I watched a Nova from 2018 last night, about Apollo 8, and there’s a nice bit where Michael Collins says he wishes that when he told the astronauts they were ok to leave earth orbit and head for the moon he’d said it poetically instead of in NASA engineering jargon.
Will the ACLU apologize for the violence it inflicted when it quoted RBG correctly in 2019?
Collins said he found the whole countdown to liftoff really stressful and unnecessary. I think his quote was “Why couldn’t they have had a husky voiced blonde say ‘time to go honey’?” Words to that effect anyway.
The ACLU’s bowdlerization of Ginsburg’s statement erases the historical fact that it has been women who have been treated as less than full adult human beings because of their sex, and the ACLU’s misquotation has robbed her statement of its real, true meaning. As such, it’s an insult to Ginsburg’s legacy.
The ACLU reprints the DoI on its site. And does it “correct” Jefferson’s language?
Ha!
I am so glad I only donated to the ACLU once, and that was back in the 80s.
FYI, as someone who makes donations to many groups my name and address has been acquired by the ACLU. I’ve received three mailings from them over the past four months and every time I’ve carefully trimmed off my name and address and written “FIRE CHASE STRANGIO” on the enclosure and then put it in the envelope that says “Postage paid by addressee” and sent it back to them on their nickel. It’s not much of a statement but it’s at least something.
Chase Strangio, the only gender goblin I universally refrain from misgendering. He may have a cervix (no idea) but cut him open and you’d find the phrase “entitled male” through and through.
…
ZOMG! ADVOCATING MURDER! :-o
(Just kidding of course, but can there be any doubt that that’s how it will be framed…)
@3 this is partly why these word games are so insidious. I often put in brackets in quotes I’m quoting to change ‘men’ to ‘people’, when the original quote is assuming only men are people. Changing ‘women’ to people, when the original quote refers specifically to and is specifically about women, has an entirely different effect, and completely changes the meaning of the original quote. I mean, in this case, RBG is saying some people (?) are being treated as less than full human people (?) because some people (?) are controlling the decisions of other people (?)? What does that communicate?
It’s fair to say that the ACLU is not only now an organization that does not support women’s rights, but an organization that works against them. Letting Strangio speak her misogynistic claptrap on company letterhead was bad enough. Officially censoring the words of women is beyond misguided and well along the road to oppressive.
It is wondrous, isn’t it? I feel I am living through some time in history when hardline Christians called every pre- Christian thinker/writer – Aristotle, Virgil say – “a pagan” and discounted them into hell.
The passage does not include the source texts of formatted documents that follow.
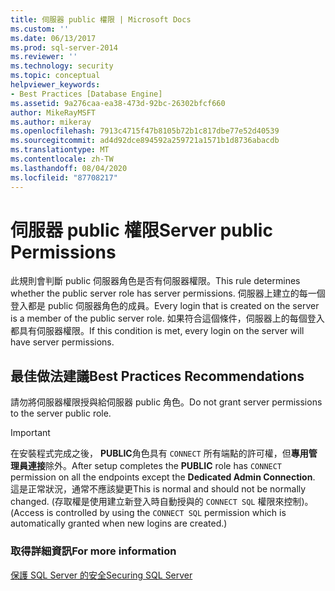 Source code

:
 ```yaml
---
title: 伺服器 public 權限 | Microsoft Docs
ms.custom: ''
ms.date: 06/13/2017
ms.prod: sql-server-2014
ms.reviewer: ''
ms.technology: security
ms.topic: conceptual
helpviewer_keywords:
- Best Practices [Database Engine]
ms.assetid: 9a276caa-ea38-473d-92bc-26302bfcf660
author: MikeRayMSFT
ms.author: mikeray
ms.openlocfilehash: 7913c4715f47b8105b72b1c817dbe77e52d40539
ms.sourcegitcommit: ad4d92dce894592a259721a1571b1d8736abacdb
ms.translationtype: MT
ms.contentlocale: zh-TW
ms.lasthandoff: 08/04/2020
ms.locfileid: "87708217"
---
```

# <a name="server-public-permissions"></a><span data-ttu-id="86095-102">伺服器 public 權限</span><span class="sxs-lookup"><span data-stu-id="86095-102">Server public Permissions</span></span>
  <span data-ttu-id="86095-103">此規則會判斷 public 伺服器角色是否有伺服器權限。</span><span class="sxs-lookup"><span data-stu-id="86095-103">This rule determines whether the public server role has server permissions.</span></span> <span data-ttu-id="86095-104">伺服器上建立的每一個登入都是 public 伺服器角色的成員。</span><span class="sxs-lookup"><span data-stu-id="86095-104">Every login that is created on the server is a member of the public server role.</span></span> <span data-ttu-id="86095-105">如果符合這個條件，伺服器上的每個登入都具有伺服器權限。</span><span class="sxs-lookup"><span data-stu-id="86095-105">If this condition is met, every login on the server will have server permissions.</span></span>  
  
## <a name="best-practices-recommendations"></a><span data-ttu-id="86095-106">最佳做法建議</span><span class="sxs-lookup"><span data-stu-id="86095-106">Best Practices Recommendations</span></span>  
 <span data-ttu-id="86095-107">請勿將伺服器權限授與給伺服器 public 角色。</span><span class="sxs-lookup"><span data-stu-id="86095-107">Do not grant server permissions to the server public role.</span></span>  
  
> [!IMPORTANT]  
>  <span data-ttu-id="86095-108">在安裝程式完成之後， **PUBLIC**角色具有 `CONNECT` 所有端點的許可權，但**專用管理員連接**除外。</span><span class="sxs-lookup"><span data-stu-id="86095-108">After setup completes the **PUBLIC** role has `CONNECT` permission on all the endpoints except the **Dedicated Admin Connection**.</span></span> <span data-ttu-id="86095-109">這是正常狀況，通常不應該變更</span><span class="sxs-lookup"><span data-stu-id="86095-109">This is normal and should not be normally changed.</span></span> <span data-ttu-id="86095-110">(存取權是使用建立新登入時自動授與的 `CONNECT SQL` 權限來控制)。</span><span class="sxs-lookup"><span data-stu-id="86095-110">(Access is controlled by using the `CONNECT SQL` permission which is automatically granted when new logins are created.)</span></span>  
  
### <a name="for-more-information"></a><span data-ttu-id="86095-111">取得詳細資訊</span><span class="sxs-lookup"><span data-stu-id="86095-111">For more information</span></span>  
 [<span data-ttu-id="86095-112">保護 SQL Server 的安全</span><span class="sxs-lookup"><span data-stu-id="86095-112">Securing SQL Server</span></span>](../security/securing-sql-server.md)  
  
  
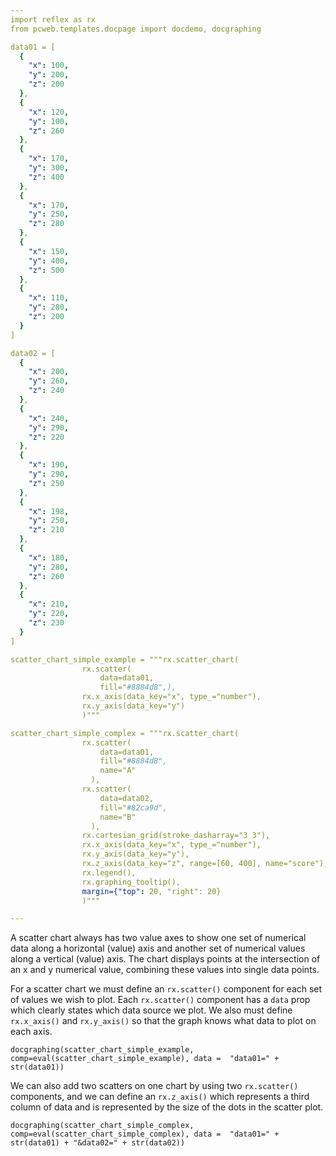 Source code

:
 ```yaml
---
import reflex as rx
from pcweb.templates.docpage import docdemo, docgraphing

data01 = [
  {
    "x": 100,
    "y": 200,
    "z": 200
  },
  {
    "x": 120,
    "y": 100,
    "z": 260
  },
  {
    "x": 170,
    "y": 300,
    "z": 400
  },
  {
    "x": 170,
    "y": 250,
    "z": 280
  },
  {
    "x": 150,
    "y": 400,
    "z": 500
  },
  {
    "x": 110,
    "y": 280,
    "z": 200
  }
]

data02 = [
  {
    "x": 200,
    "y": 260,
    "z": 240
  },
  {
    "x": 240,
    "y": 290,
    "z": 220
  },
  {
    "x": 190,
    "y": 290,
    "z": 250
  },
  {
    "x": 198,
    "y": 250,
    "z": 210
  },
  {
    "x": 180,
    "y": 280,
    "z": 260
  },
  {
    "x": 210,
    "y": 220,
    "z": 230
  }
]

scatter_chart_simple_example = """rx.scatter_chart(
                rx.scatter(
                    data=data01,
                    fill="#8884d8",),
                rx.x_axis(data_key="x", type_="number"), 
                rx.y_axis(data_key="y")
                )"""

scatter_chart_simple_complex = """rx.scatter_chart(
                rx.scatter(
                    data=data01,
                    fill="#8884d8",
                    name="A"
                  ),
                rx.scatter(
                    data=data02,
                    fill="#82ca9d",
                    name="B"
                  ),
                rx.cartesian_grid(stroke_dasharray="3 3"),
                rx.x_axis(data_key="x", type_="number"), 
                rx.y_axis(data_key="y"),
                rx.z_axis(data_key="z", range=[60, 400], name="score"),
                rx.legend(),
                rx.graphing_tooltip(),
                margin={"top": 20, "right": 20}
                )"""

---
```

A scatter chart always has two value axes to show one set of numerical data along a horizontal (value) axis and another set of numerical values along a vertical (value) axis. The chart displays points at the intersection of an x and y numerical value, combining these values into single data points.

For a scatter chart we must define an `rx.scatter()` component for each set of values we wish to plot. Each `rx.scatter()` component has a `data` prop which clearly states which data source we plot. We also must define `rx.x_axis()` and `rx.y_axis()` so that the graph knows what data to plot on each axis.

```reflex
docgraphing(scatter_chart_simple_example, comp=eval(scatter_chart_simple_example), data =  "data01=" + str(data01))
```

We can also add two scatters on one chart by using two `rx.scatter()` components, and we can define an `rx.z_axis()` which represents a third column of data and is represented by the size of the dots in the scatter plot.

```reflex
docgraphing(scatter_chart_simple_complex, comp=eval(scatter_chart_simple_complex), data =  "data01=" + str(data01) + "&data02=" + str(data02))
``` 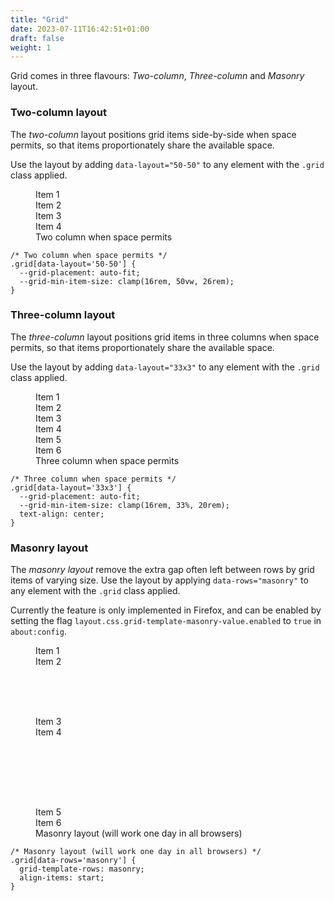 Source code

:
 ```yaml
---
title: "Grid"
date: 2023-07-11T16:42:51+01:00
draft: false
weight: 1
---
```


Grid comes in three flavours: *Two-column*, *Three-column* and *Masonry* layout.

### Two-column layout

The *two-column* layout positions grid items side-by-side when space permits, so that items proportionately share the available space. 

Use the layout by adding `data-layout="50-50"` to any element with the `.grid` class applied.

<figure>
  <div class="demo | grid" data-layout="50-50">
    <div class="item">Item 1</div>
    <div class="item">Item 2</div>
    <div class="item">Item 3</div>
    <div class="item">Item 4</div>
  </div>
  <figcaption>Two column when space permits</figcaption>
</figure>

```
/* Two column when space permits */
.grid[data-layout='50-50'] {
  --grid-placement: auto-fit;
  --grid-min-item-size: clamp(16rem, 50vw, 26rem);
}
```

### Three-column layout

The *three-column* layout positions grid items in three columns when space permits, so that items proportionately share the available space. 

Use the layout by adding `data-layout="33x3"` to any element with the `.grid` class applied.

<figure>
  <div class="demo | grid" data-layout="33x3">
    <div class="item">Item 1</div>
    <div class="item">Item 2</div>
    <div class="item">Item 3</div>
    <div class="item">Item 4</div>
    <div class="item">Item 5</div>
    <div class="item">Item 6</div>
  </div>
  <figcaption>Three column when space permits</figcaption>
</figure>

```
/* Three column when space permits */
.grid[data-layout='33x3'] {
  --grid-placement: auto-fit;
  --grid-min-item-size: clamp(16rem, 33%, 20rem);
  text-align: center;
}
```

### Masonry layout

The *masonry layout* remove the extra gap often left between rows by grid items of varying size. Use the layout by applying `data-rows="masonry"` to any element with the `.grid` class applied.


Currently the feature is only implemented in Firefox, and can be enabled by setting the flag `layout.css.grid-template-masonry-value.enabled` to `true` in `about:config`. 

<figure>
  <div class="demo | grid" data-rows="masonry">
    <div class="item">Item 1</div>
    <div class="item" style="height: 6rem;">Item 2</div>
    <div class="item">Item 3</div>
    <div class="item" style="height: 8rem;">Item 4</div>
    <div class="item">Item 5</div>
    <div class="item">Item 6</div>
  </div>
  <figcaption>Masonry layout (will work one day in all browsers)</figcaption>
</figure>

```
/* Masonry layout (will work one day in all browsers) */
.grid[data-rows='masonry'] {
  grid-template-rows: masonry;
  align-items: start;
}
```
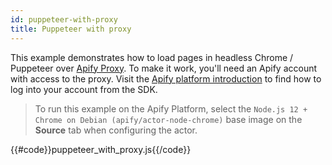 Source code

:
 ```yaml
---
id: puppeteer-with-proxy
title: Puppeteer with proxy
---
```


 This example demonstrates how to load pages in headless Chrome / Puppeteer
 over [Apify Proxy](https://docs.apify.com/proxy).
 To make it work, you'll need an Apify account with access to the proxy.
 Visit the [Apify platform introduction](/docs/guides/apify-platform) to find
 how to log into your account from the SDK.

 > To run this example on the Apify Platform, select the `Node.js 12 + Chrome on Debian (apify/actor-node-chrome)` 
 >base image on the **Source** tab when configuring the actor.


{{#code}}puppeteer_with_proxy.js{{/code}}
More liberal Christians would call them “virtuous pagans” and put them in purgatory.
Re poetical language about going to the moon, during the 50th anniversary I watched a lot about the Apollo 11 mission and was fairly moved by the flat, American, military voices guiding this stupendous thing which needed no grand rhetoric around it. Twice the language took a leap from the practical – “the eagle has landed” and “a magnificent desolation”. Re the obviously rehearsed One step – they interviewed Armstrong’s parents, plain mid-Western folk, who said they couldn’t make it out.
Contemptible.
So what would they say if someone changed these words?
to these words:
While I admit that the second does have a ring of truth about it, too (since black people were so often told they weren’t human), it changes the meaning. And I don’t imagine any woke person would accept it.
Iknklast, if a trans black (assigned white at birth) person told us he would be offended otherwise, then that’s what we would have to do, right?
No, because it’s only women who are bullied in this particular way.